Due/pay by date: The date that your payment has to be recorded in the credit card company's computer. Remember, not the date your bill has to be postmarked, or even the date it arrives at the company's office. The typical bill cycle is 29 to 31 days, and the payment is usually due 20 to 30 days from when the bill was printed, says Halsey.
Find out requirements of your credit cards so that you know the rules of engagement. To play it safe, mail payments 10 days to two weeks before they are due. Since it already took the company a week to get the bill to you, that means that when the bill hits your mailbox, you've got to pay it pronto.
Another option: Paying bills online.
"You can make the payment immediately and avoid the whole mailing system," says Oleson.
Credit limit: What's the maximum the card allows you to borrow?
"Something I'm concerned about is my credit limit," says Oleson. "If I'm in a situation where I'll be pushing that and the finance rates could bump me over, I'm going to call and request an increase."
But the best long-term strategy for consumers and their credit ratings is to have lower limits, he says. "Because [you] have less potential debt."
Late fee: Remember when you were late to class and got slapped with detention?
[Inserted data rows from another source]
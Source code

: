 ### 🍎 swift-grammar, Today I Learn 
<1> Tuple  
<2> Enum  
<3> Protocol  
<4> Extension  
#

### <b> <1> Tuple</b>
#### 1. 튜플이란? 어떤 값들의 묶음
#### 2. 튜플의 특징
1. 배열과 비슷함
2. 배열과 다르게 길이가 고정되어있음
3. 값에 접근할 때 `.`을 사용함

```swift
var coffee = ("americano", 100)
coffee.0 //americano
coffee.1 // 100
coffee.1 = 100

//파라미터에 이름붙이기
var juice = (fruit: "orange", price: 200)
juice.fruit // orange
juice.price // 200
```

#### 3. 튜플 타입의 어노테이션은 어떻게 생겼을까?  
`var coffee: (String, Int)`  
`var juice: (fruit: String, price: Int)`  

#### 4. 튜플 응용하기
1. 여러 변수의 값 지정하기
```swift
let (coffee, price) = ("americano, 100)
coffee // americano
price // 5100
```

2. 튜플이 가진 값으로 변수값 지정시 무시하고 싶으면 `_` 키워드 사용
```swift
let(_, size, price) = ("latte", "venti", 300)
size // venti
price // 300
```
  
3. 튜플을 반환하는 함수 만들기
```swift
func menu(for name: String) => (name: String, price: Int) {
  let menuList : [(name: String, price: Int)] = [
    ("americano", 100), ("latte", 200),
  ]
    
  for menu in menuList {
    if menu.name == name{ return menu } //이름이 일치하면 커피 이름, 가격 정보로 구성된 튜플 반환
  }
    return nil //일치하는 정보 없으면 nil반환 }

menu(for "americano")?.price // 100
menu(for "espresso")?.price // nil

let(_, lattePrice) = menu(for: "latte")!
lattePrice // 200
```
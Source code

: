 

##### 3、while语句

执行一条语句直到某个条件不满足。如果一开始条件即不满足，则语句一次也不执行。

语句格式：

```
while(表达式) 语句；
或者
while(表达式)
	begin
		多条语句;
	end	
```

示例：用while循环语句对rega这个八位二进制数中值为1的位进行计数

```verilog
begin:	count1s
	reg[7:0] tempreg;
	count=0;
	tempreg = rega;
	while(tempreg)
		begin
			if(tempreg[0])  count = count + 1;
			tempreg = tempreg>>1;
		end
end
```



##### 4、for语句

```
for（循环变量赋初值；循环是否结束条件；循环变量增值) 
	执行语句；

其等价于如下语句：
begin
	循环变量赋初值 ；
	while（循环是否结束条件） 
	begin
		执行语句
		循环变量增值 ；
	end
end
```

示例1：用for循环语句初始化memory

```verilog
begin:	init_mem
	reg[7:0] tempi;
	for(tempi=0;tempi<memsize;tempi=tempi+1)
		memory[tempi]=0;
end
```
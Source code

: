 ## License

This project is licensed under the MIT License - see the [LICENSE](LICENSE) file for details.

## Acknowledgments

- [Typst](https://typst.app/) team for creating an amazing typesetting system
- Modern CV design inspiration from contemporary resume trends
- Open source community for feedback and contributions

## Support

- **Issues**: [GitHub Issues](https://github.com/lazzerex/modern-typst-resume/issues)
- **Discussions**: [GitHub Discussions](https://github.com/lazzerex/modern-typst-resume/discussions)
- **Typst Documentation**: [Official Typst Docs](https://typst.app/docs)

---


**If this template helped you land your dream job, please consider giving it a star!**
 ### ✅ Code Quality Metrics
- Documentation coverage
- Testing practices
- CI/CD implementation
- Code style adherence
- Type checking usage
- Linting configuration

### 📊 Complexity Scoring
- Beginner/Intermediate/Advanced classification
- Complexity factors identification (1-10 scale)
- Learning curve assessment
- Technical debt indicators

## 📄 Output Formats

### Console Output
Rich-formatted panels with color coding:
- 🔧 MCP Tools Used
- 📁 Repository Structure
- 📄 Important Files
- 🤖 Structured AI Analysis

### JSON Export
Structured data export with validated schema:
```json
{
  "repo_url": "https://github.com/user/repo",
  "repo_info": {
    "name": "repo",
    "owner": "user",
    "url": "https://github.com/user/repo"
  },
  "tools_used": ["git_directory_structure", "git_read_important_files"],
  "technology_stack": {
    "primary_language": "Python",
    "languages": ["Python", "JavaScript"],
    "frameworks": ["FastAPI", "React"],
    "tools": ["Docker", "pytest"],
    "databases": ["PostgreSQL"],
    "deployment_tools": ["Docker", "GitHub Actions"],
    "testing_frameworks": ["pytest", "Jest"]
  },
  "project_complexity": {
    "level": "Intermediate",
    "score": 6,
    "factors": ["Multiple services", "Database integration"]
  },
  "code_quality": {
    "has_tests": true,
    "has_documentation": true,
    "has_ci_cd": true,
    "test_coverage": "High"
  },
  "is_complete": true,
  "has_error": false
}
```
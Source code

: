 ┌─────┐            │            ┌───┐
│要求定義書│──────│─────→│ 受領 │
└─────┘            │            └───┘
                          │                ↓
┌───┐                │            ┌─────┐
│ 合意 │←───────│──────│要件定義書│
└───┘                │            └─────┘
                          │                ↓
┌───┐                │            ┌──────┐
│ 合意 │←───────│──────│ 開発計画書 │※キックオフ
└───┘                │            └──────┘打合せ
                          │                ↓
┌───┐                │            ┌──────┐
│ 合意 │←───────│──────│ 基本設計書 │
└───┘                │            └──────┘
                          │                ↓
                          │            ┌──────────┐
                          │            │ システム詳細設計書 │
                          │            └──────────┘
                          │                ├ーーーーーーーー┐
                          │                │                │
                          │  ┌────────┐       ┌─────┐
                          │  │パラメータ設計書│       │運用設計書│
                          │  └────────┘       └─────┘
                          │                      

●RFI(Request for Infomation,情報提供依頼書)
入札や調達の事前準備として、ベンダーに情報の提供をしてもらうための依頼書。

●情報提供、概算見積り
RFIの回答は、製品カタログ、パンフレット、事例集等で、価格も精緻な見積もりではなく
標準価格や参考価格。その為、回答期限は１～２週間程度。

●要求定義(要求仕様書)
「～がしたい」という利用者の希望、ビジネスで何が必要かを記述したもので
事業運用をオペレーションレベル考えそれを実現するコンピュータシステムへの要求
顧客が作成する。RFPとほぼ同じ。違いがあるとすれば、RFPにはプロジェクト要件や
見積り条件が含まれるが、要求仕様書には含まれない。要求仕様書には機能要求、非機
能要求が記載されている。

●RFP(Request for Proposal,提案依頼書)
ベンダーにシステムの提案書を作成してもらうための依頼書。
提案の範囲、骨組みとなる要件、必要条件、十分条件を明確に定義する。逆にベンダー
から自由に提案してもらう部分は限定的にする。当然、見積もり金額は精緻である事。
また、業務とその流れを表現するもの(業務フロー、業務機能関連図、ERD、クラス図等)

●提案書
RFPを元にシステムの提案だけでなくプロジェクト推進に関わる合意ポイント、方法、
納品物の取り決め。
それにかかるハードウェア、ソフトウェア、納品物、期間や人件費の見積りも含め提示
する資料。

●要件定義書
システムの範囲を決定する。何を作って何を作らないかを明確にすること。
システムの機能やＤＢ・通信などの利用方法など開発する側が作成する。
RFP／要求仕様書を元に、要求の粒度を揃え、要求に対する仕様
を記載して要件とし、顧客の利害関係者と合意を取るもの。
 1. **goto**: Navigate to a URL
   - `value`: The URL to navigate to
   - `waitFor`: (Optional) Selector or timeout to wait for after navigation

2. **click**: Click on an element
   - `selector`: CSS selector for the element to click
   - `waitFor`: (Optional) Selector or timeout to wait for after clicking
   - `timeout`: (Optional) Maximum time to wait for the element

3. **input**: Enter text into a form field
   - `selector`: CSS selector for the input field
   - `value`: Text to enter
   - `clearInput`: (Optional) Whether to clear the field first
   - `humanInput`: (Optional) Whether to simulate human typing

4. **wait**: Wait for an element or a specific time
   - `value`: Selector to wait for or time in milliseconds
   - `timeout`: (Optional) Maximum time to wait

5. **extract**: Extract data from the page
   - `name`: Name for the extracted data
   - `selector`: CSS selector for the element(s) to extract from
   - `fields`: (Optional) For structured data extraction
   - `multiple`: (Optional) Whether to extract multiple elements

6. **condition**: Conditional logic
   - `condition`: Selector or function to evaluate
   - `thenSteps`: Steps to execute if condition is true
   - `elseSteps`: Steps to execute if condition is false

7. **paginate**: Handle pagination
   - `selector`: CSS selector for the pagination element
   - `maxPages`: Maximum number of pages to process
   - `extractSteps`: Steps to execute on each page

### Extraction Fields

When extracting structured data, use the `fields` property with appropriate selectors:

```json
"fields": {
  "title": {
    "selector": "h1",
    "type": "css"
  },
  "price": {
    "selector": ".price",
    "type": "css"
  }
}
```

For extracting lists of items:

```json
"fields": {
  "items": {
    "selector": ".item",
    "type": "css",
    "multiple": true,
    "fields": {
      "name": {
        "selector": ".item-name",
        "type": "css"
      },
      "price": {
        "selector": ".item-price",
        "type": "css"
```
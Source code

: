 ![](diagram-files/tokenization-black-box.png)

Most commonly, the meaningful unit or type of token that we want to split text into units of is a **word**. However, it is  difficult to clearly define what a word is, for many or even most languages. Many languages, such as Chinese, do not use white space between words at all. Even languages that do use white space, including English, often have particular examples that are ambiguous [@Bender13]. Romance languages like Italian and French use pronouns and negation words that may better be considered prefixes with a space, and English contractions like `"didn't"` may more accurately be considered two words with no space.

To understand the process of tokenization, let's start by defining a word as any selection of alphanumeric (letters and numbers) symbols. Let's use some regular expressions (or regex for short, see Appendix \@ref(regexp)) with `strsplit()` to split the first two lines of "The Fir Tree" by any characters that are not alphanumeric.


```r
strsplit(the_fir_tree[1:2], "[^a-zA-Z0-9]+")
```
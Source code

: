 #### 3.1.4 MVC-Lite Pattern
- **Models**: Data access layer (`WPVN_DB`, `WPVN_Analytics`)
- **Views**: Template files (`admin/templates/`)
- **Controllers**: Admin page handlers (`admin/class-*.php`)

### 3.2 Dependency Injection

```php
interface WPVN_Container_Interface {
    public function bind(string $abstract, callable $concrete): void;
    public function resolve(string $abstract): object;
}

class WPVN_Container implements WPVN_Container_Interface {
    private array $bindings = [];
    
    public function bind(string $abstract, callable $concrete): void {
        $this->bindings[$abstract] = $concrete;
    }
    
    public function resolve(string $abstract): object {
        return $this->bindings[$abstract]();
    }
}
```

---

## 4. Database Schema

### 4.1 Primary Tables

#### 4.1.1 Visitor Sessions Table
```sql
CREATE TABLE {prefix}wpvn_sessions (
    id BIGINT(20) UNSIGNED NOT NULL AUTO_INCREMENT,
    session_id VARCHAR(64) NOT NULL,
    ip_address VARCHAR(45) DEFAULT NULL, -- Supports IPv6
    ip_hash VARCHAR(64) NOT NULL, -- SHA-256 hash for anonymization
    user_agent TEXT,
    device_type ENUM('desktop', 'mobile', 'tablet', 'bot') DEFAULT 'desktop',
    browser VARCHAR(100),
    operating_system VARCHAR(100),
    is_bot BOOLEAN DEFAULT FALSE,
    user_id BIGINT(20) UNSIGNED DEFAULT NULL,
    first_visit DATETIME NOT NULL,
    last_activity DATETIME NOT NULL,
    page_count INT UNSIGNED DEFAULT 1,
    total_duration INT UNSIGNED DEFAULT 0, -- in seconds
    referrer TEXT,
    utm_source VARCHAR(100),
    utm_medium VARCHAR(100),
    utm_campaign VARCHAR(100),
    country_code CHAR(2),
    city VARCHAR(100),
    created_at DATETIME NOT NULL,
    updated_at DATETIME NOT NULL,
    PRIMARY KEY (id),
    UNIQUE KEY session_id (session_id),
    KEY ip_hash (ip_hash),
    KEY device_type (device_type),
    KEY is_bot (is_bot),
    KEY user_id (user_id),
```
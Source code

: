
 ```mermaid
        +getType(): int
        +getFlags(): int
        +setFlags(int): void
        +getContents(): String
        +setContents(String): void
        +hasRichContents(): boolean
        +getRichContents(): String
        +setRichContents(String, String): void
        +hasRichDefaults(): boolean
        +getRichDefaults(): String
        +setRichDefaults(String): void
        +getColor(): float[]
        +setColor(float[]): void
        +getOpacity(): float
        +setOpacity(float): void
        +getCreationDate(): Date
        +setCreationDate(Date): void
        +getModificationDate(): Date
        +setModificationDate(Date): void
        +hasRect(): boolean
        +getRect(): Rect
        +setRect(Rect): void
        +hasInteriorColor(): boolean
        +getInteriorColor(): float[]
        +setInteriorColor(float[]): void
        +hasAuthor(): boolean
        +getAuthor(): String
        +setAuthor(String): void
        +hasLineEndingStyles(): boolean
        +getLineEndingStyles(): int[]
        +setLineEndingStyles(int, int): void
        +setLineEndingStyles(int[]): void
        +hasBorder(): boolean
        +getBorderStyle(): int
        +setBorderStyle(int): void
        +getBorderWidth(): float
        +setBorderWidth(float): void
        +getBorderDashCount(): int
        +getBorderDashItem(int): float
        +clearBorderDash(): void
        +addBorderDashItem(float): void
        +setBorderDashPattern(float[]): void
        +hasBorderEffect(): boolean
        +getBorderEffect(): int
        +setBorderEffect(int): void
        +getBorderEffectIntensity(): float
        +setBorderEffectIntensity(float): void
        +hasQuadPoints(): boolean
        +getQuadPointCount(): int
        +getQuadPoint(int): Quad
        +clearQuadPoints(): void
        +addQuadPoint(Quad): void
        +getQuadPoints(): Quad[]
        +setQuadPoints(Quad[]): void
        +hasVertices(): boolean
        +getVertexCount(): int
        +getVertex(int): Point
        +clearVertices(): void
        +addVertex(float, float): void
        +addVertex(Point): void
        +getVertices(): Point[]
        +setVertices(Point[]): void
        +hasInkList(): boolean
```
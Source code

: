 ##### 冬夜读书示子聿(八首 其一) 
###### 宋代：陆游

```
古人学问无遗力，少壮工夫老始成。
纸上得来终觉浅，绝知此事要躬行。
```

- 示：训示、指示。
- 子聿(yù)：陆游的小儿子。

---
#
With a credit card, the late penalty averages from $29 to 35 per month, Oleson says.
Over-limit fee: If you charge beyond your limit, or if late fees take you over the limit, you get hit with this charge each month until you bring your balance down to your allowed amount. Generally ranges from $29 to $35, says Oleson.
Name, address, account number: Self explanatory, yes. But check them over to make sure all the information is right. Addresses and zip codes change, and it's easy to transpose account numbers.
Miscellaneous fees: Sometimes there are fees on the bill for things consumers don't recognize, like credit insurance, says Halsey.
"There have been some creditors who have had these on statements, and clients are not aware they are being charged for that," he says.
Bottom line: If you see an item you don't recognize, whether it's a charge or a fee, call the company and ask for an explanation.